Extract from an article in the Greenock Telegraph of Monday September 3rd 1962 marking the 150th anniversary of the launching of Bell’s Comet.
“A large flotilla of canoes, sailing dinghies, yachts and motor boats on Sunday last escorted the replica Comet, launched from the original slipway, on her journey to Helensburgh. The boiler fired by lignum vitae logs, worked well and the engine achieved the design speed of 5 knots. On arrival at Helensburgh, Sir William and Lady Lithgow with 10 invited dignitaries, all in period costume, were taken by a horse drawn carriage to a ceremony held at Henry Bell’s memorial. Refreshments for the dignitaries on the journey over to Helensburgh had been provided with a liberal supply of malt whisky.
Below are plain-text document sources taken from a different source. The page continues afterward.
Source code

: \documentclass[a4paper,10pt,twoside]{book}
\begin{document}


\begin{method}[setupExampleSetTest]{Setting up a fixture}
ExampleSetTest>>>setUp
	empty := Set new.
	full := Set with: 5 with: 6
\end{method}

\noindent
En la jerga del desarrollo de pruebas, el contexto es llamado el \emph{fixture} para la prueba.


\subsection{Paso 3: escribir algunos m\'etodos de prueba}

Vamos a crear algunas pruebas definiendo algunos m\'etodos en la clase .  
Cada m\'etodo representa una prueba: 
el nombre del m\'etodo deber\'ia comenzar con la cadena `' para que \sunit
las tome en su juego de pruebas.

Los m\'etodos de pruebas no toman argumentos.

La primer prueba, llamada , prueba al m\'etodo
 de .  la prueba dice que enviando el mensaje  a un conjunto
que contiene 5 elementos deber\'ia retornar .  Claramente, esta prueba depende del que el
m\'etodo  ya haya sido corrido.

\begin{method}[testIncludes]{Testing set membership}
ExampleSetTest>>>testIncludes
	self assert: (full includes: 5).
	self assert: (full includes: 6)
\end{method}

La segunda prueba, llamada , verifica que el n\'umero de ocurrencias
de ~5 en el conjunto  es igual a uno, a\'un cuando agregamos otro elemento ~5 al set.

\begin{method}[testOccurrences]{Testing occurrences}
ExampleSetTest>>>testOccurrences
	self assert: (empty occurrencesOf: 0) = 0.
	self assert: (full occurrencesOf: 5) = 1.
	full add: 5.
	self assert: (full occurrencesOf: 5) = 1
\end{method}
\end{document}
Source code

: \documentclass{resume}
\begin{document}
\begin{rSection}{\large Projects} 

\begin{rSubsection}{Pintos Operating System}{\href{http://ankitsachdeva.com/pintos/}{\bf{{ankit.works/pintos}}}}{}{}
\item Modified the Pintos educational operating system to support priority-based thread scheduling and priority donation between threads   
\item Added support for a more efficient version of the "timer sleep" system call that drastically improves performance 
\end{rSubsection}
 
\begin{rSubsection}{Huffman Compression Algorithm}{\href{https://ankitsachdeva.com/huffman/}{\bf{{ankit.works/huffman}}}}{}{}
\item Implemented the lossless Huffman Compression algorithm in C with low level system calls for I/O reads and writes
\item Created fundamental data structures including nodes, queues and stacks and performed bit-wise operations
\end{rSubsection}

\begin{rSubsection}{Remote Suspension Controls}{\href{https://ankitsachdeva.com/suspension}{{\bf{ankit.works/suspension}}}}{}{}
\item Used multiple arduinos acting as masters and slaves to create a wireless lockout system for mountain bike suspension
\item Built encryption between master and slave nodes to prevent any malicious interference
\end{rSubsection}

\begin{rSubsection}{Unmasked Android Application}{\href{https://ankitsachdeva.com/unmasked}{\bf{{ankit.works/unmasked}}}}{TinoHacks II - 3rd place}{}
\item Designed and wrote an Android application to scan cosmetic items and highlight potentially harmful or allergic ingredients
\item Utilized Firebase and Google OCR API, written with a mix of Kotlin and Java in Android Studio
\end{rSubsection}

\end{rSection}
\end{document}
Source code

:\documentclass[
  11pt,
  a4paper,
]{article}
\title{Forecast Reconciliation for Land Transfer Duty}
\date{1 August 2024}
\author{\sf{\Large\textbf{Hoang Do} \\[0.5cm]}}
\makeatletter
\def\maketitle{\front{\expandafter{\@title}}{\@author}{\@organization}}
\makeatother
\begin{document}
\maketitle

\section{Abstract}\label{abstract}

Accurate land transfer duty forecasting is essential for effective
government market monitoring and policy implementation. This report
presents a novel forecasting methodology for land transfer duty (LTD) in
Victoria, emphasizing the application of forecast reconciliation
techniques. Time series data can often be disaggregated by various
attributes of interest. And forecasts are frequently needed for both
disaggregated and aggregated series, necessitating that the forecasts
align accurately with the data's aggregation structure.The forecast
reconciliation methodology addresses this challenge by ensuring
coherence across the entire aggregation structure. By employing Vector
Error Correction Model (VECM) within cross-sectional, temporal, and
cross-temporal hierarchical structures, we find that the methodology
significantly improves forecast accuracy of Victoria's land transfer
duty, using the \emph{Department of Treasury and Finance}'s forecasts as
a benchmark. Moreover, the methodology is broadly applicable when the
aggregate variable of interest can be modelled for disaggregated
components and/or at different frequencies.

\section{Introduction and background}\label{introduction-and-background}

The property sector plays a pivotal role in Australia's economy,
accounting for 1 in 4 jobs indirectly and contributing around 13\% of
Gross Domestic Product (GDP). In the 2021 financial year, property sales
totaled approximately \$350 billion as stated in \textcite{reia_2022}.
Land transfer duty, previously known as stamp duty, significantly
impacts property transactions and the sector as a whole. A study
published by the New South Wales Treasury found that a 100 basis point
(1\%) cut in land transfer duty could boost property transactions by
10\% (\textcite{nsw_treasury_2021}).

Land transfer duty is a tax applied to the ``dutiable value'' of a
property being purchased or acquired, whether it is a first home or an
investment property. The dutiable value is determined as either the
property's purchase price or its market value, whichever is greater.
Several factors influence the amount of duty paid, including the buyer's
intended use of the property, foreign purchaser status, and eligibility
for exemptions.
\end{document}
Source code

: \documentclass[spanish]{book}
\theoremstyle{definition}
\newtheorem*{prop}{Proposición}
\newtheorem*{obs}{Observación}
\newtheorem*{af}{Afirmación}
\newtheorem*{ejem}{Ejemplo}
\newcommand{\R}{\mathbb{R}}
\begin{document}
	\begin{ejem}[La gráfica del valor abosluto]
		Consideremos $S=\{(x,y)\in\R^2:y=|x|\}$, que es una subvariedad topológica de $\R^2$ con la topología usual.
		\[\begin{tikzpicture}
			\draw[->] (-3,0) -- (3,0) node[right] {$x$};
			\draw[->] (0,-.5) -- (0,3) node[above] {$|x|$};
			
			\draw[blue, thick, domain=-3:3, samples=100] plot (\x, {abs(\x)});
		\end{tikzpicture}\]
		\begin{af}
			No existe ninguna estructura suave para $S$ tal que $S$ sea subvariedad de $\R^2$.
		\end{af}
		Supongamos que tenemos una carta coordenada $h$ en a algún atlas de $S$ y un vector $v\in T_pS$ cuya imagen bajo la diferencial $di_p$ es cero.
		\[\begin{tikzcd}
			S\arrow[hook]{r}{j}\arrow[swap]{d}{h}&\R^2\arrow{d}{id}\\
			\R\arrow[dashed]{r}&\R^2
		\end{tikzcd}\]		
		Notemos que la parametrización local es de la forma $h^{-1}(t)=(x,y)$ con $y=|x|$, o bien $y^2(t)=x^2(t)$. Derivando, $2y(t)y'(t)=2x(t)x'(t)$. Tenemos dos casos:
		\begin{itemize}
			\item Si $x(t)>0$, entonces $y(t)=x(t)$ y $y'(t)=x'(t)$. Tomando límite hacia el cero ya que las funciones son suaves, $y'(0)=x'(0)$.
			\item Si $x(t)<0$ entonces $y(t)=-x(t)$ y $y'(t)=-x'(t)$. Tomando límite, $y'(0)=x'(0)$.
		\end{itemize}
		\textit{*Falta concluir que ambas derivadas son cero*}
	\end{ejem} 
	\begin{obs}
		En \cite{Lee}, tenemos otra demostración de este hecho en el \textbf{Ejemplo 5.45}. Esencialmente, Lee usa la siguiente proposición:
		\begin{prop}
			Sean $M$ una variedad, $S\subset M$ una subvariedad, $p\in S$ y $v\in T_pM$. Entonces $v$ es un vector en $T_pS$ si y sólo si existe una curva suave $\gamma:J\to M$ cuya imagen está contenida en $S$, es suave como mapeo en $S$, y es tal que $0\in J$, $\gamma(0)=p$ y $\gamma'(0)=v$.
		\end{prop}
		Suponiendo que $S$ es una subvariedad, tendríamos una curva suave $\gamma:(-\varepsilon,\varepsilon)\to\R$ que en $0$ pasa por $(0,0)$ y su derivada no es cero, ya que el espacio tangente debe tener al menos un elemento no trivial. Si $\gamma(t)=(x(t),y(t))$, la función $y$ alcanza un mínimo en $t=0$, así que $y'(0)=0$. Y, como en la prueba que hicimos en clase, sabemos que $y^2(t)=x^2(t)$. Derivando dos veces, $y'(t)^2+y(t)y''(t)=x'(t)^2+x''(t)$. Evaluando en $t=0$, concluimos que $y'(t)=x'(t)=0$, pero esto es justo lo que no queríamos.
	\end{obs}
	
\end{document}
This, it appears, proved to be have been too great a temptation for the two engineers left on board who got completely “off their faces” and on Sir William’s return were unable to stand, far less operate machinery. As the boat set off on its return journey it started to rain and while the guests crouched under an umbrella, Sir William, averted certain capsize of the vessel by operating the bilge pump. Meanwhile, Lady Lithgow stoked the boiler single-handedly for the best part of 10 hours. Back home, she is currently under sedation. Sir William was understandably upset and was quoted as saying “Pity really. I’d have thought we could have got more than two knots an hour out of the “old girl”. Who he was referring to is unclear”
Myth and reality merged when Sir William’s son, remembering the event, bought this piece.